= Microsoft licensing corruption scandal =

Romanian corruption scandal

The Microsoft licensing corruption scandal was a political scandal and criminal investigation in Romania, involving large bribes paid to Romanian government members in exchange for approving increases in license fees for Microsoft products. It was called the 'biggest ever' Romanian corruption case. However, most of the charges were dropped in 2018 as the statute of limitations had expired (the charges were brought in 2015 and first contract signed in 2004).

Nine government ministers have been charged by the National Anticorruption Directorate, belonging to the Năstase, Tăriceanu and Boc Cabinets. The bribes were estimated at more than $50 million.

Apart from Microsoft, this scandal involved several major multinational corporations, including Fujitsu-Siemens, IBM, Compaq, Hewlett-Packard, S&T and local software companies like SIVECO and Softwin.
==Persons involved in scandal==
According to Gheorghe Ștefan (a.k.a. "Pinalti"), more than 100 persons are involved in the corruption scandal, among them nine former ministers and prominent businessmen.
- Elena Udrea, President of the People's Movement Party (2014–15) and Minister of Tourism (2008–12)
- Adriean Videanu, Minister of Economy (2008–10) and Mayor of Bucharest (2005–08)
- Ecaterina Andronescu, Minister of Education (2000–03, 2008–09, 2012)
- Valerian Vreme, former Minister of Communications
- Șerban Mihăilescu, PSD senator
- Dan Nica, Minister of Communications (2000–04, 2012) and Minister of the Interior (2009)
- Adriana Țicău, PSD MEP
- Gabriel Sandu, Minister of Communications (2008–10)
- Daniel Funeriu, Minister of Education (2009–12)
- Alexandru Athanasiu, PSD MEP and Acting Prime Minister of Romania (1999)
- Mihai Tănăsescu, Member of the Trilateral Commission
- Dorin Cocoș, businessman and former spouse of Elena Udrea
- Gheorghe Ștefan, former mayor of Piatra Neamț
- Dumitru Nicolae, businessman

==Sentences==
On 24 March 2016, Dorin Cocoș was sentenced to 2 years imprisonment for influence peddling and money laundering, and to an asset forfeiture of €3 million. Gabriel Sandu was sentenced to 2 years imprisonment for bribery and money laundering, and to an asset forfeiture of over €2 million. Gheorghe Ștefan was sentenced to 3 years imprisonment for influence peddling and to an asset forfeiture of €3 million. Dumitru Nicolae was convicted to 1 and a half years suspended sentence, €1 million forfeiture and 90 days community service.
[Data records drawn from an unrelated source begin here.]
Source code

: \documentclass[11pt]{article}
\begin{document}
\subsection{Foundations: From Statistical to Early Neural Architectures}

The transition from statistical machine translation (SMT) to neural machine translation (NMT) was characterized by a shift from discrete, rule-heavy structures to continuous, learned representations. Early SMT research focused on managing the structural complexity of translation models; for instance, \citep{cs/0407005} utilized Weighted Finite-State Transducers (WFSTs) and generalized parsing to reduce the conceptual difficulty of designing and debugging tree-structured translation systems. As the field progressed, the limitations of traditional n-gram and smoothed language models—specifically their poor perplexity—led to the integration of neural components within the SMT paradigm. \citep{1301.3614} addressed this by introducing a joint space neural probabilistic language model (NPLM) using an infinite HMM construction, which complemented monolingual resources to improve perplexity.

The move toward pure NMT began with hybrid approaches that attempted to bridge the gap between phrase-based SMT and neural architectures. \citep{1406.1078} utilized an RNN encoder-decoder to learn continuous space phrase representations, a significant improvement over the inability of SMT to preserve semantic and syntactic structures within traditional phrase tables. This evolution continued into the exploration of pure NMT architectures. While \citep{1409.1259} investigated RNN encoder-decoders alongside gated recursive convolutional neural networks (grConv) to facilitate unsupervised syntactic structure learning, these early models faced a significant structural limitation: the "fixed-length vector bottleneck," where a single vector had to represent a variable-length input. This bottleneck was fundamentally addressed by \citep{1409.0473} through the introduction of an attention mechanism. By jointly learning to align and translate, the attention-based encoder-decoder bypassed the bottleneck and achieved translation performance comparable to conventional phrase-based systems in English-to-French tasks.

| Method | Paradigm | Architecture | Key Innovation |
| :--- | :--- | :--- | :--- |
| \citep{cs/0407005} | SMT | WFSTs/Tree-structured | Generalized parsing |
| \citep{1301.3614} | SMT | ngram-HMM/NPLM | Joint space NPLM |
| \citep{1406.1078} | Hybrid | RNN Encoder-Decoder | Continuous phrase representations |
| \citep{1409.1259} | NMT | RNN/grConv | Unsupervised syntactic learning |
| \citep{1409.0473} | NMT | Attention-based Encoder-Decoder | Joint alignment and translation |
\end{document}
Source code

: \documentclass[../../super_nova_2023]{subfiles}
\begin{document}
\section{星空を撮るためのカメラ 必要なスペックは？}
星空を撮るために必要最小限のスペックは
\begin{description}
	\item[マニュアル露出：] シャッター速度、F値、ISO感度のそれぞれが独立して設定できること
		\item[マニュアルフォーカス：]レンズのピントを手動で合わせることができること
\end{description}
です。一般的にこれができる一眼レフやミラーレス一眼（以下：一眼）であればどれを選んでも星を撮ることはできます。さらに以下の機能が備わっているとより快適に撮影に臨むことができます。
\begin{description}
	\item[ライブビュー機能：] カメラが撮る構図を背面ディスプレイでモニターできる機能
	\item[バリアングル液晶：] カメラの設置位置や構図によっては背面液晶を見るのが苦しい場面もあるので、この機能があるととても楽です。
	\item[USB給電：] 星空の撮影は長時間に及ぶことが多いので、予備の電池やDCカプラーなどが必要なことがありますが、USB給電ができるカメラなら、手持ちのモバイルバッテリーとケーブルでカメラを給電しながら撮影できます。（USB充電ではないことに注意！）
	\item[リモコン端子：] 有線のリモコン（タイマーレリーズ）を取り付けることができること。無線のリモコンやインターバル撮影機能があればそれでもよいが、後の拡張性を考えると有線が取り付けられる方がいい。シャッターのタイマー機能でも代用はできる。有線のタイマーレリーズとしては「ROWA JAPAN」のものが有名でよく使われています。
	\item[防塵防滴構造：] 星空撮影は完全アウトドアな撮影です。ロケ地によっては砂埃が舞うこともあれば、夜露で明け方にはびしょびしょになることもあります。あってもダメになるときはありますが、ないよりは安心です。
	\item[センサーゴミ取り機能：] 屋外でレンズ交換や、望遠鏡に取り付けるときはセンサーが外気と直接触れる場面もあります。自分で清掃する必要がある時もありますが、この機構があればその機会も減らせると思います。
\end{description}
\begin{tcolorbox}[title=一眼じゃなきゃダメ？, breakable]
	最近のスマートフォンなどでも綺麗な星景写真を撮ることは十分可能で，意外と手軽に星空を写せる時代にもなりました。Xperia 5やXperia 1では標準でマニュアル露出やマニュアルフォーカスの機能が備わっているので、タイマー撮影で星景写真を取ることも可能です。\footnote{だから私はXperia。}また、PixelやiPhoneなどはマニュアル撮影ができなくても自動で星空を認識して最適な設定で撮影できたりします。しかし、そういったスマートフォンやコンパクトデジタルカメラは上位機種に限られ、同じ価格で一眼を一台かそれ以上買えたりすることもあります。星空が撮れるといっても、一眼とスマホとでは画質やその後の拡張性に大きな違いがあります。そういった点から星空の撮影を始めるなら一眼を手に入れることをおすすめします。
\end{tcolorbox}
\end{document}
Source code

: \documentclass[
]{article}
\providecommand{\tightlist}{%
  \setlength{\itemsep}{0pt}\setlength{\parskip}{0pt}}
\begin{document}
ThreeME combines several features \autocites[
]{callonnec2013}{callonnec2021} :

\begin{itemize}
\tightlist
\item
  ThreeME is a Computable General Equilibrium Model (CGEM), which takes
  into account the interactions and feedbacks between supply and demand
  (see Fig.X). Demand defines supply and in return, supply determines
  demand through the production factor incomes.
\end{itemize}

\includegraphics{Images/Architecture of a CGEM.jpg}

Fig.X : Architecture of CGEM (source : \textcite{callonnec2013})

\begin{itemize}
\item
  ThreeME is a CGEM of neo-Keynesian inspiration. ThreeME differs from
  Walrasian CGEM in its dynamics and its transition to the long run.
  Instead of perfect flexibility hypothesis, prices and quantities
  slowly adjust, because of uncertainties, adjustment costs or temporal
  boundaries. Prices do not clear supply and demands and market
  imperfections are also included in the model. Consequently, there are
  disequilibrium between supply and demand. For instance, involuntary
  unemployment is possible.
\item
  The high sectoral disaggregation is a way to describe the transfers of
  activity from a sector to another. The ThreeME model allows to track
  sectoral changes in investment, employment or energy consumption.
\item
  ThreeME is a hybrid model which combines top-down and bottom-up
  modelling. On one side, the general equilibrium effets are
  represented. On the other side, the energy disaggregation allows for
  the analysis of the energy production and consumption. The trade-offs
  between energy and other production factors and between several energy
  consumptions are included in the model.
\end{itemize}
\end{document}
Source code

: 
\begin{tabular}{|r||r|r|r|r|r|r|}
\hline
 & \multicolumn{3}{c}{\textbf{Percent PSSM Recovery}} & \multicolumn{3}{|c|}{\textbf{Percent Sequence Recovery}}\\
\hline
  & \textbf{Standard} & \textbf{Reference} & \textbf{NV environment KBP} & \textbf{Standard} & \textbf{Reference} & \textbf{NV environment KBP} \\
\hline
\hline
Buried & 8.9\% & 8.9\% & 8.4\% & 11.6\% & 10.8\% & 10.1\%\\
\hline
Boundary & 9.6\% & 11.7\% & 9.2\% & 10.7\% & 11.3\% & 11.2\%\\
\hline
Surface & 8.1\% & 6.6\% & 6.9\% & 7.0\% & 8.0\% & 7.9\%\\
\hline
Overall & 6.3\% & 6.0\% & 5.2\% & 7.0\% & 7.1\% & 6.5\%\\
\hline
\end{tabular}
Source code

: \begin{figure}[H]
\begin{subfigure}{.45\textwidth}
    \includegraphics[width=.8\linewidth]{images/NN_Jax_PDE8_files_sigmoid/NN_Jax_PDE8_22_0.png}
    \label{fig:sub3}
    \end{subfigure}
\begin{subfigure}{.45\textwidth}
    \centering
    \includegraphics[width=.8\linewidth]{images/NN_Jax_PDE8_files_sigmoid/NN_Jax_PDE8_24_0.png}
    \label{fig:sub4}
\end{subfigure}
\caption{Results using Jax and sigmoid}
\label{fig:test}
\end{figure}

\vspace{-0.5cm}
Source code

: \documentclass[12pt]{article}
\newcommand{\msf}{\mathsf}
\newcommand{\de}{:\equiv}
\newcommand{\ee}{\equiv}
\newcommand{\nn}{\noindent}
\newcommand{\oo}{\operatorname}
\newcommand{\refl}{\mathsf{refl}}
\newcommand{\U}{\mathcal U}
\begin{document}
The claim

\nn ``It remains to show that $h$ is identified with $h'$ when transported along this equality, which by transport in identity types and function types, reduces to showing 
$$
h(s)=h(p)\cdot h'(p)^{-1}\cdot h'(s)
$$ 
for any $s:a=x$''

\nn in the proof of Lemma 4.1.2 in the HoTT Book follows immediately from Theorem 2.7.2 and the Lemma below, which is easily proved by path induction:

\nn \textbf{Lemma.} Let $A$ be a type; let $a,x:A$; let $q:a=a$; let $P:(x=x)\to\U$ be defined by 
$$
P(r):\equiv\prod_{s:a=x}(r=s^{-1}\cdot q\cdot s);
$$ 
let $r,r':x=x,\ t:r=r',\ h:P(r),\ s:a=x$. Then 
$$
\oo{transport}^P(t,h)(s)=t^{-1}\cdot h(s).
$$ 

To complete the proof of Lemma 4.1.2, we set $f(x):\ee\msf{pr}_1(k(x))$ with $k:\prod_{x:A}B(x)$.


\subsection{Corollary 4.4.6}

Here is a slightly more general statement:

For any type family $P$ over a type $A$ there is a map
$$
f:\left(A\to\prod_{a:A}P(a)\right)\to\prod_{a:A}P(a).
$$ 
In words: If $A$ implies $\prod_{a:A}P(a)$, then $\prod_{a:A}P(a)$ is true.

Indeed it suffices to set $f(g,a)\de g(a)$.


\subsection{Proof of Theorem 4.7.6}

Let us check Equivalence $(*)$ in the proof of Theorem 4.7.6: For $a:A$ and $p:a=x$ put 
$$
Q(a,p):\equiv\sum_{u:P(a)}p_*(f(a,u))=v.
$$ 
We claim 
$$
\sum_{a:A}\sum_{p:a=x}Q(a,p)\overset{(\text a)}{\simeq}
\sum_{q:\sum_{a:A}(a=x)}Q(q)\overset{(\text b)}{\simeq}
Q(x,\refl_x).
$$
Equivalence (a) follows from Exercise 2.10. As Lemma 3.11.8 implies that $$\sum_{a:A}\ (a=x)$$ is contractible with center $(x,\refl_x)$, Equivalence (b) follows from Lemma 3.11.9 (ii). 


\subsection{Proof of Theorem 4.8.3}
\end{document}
The sentences are not final and can be appealed.

On 3 October 2016, Dorin Cocoș was sentenced to 2 years 4 months imprisonment for influence peddling and money laundering, and to an asset forfeiture of €9 million. Gabriel Sandu was sentenced to 3 years imprisonment for bribery and money laundering, and to an asset forfeiture of over €2 million. Gheorghe Ștefan was sentenced to 6 years imprisonment for influence peddling and to an asset forfeiture of over €3 million. Nicolae Dumitru was convicted to 2 years 4 months imprisonment, $2,050,000 and €1 million forfeiture. These sentences are final.